フォーマット調整も、何とかして欲しいところですね。僕自身ずさんなので、えらい時間を取られる、というか事務の方にご迷惑をおかけしていることが多いです。オンライン業務がこれだけ発達しているのだから、何とかなりそうなものなのに、というのは良く思います。
現在やっている多くの事務作業は、内容に関してはおそらく妥当で必要な物だと思っております。ただ、果たして「書類様式を整える」ことと、「各部署に提出」することが今の時代本当に必要な業務でしょうか。
まず書類様式についてですが、研究者データベースなるものが存在しているにもかかわらず、これが公式書類とリンクしていないのは無駄だと思います。データベースを参照すれば済むことを様式書類に再整形するのは無駄な雑用と考えられます。具体例を上げれば、年報、概要、人事評価、大学の中期計画に係る中間報告、科研費など、ほぼ同じ内容の業績リストを別様式で作成しております。作成に係る時間を多くの研究者が共有していることを考えると膨大な人件費の浪費になっているのではないでしょうか。

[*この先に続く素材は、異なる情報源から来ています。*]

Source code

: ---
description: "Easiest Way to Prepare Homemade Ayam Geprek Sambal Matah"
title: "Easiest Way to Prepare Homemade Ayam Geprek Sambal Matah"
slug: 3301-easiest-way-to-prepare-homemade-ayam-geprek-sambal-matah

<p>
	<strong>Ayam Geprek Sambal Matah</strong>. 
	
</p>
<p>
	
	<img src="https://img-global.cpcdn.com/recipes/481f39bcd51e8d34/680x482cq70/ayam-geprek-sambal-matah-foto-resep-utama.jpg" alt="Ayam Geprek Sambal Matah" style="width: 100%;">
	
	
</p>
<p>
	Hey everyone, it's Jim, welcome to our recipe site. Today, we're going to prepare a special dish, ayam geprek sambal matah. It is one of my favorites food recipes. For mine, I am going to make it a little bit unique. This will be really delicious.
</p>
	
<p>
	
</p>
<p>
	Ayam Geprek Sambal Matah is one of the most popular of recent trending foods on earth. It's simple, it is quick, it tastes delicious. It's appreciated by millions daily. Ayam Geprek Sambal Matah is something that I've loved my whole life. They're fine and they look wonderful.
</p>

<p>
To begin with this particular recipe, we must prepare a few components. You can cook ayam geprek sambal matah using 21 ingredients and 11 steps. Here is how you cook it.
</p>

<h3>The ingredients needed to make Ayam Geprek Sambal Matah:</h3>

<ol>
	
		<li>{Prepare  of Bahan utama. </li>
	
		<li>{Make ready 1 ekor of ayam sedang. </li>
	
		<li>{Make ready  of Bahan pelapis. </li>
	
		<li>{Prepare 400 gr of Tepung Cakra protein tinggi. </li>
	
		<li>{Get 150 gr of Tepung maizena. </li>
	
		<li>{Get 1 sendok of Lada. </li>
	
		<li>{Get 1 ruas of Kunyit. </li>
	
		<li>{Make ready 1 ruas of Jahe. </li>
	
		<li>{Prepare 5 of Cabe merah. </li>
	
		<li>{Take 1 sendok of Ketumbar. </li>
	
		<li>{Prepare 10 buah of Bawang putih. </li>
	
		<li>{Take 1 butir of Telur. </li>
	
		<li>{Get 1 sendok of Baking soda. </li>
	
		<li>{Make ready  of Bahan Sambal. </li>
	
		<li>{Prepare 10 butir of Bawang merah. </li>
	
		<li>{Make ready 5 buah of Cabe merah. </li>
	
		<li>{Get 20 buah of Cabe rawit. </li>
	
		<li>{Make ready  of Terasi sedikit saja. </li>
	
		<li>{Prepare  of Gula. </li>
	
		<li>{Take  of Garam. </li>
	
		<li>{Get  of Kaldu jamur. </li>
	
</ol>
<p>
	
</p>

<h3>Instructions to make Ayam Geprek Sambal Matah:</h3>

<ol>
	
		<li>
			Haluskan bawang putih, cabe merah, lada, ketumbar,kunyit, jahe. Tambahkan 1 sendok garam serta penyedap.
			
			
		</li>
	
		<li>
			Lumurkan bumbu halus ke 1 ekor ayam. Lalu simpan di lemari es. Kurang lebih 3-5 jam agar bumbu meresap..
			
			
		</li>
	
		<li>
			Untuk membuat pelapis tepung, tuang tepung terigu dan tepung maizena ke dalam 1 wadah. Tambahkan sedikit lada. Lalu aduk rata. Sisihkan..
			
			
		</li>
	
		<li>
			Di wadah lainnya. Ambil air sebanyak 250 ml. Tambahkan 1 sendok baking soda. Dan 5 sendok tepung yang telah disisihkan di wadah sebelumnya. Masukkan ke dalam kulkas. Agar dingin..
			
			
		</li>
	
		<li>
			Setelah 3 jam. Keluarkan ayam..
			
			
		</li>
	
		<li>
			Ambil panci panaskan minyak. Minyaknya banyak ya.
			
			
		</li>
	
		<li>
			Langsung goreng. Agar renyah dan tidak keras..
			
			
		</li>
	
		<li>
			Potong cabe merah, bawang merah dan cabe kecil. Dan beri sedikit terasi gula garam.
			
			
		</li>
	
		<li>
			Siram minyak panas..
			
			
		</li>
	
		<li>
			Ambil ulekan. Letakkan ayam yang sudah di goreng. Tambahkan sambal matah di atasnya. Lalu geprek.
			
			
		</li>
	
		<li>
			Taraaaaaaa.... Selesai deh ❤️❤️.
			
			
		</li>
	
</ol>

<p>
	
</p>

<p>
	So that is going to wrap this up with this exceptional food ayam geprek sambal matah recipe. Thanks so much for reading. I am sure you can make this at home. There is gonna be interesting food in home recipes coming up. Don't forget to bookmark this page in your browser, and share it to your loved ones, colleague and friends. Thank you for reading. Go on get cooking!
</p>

また研究者情報に限らず、個人情報に関しても、同様の無駄が考えられます。具体例を挙げるならば、年末調整の時期になると決まって、「住所変更の有無」に関する書類を複数提出しております。こういった無駄な雑用は学内にネットワークから独立した個人情報を管理するデータベースを設置すれば解消するのでは無いでしょうか。電子化はセキュリティ管理が困難だというのであったとしても、紙ベースのデータベース構築のほうが、はるかに効率的なのではないかと想像します。
「最終的な出力フォーマットを全当事者で整形する必要はない」のと、「同じことを二度言わせるな」です。
Hayashiさんコメントありがとうございます。
競争入札も雑用ではありませんが、肥大化した事務手続きの象徴かもしれませんね。たしかに簡素化できるものに関しては簡素化してもらいたいです。会計監査からの指摘を恐れるあまり、事務方が過剰に細かいルールを定める。これは一番よく見られる風景だと思います。ここに関しては事業所レベルで何とかしようとしても、どうにもならない問題です。一定の規律が必要なのは絶対そうですし、実際不届きな輩が研究者の中にもいるのも事実です。ただ、厳しいルールを適用する際には、必ずコストがかかるということを忘れてはいけないと思います。大事な仕事だけれども、過剰に書類が増えれば、それはそれこそ雑用になってしまいます。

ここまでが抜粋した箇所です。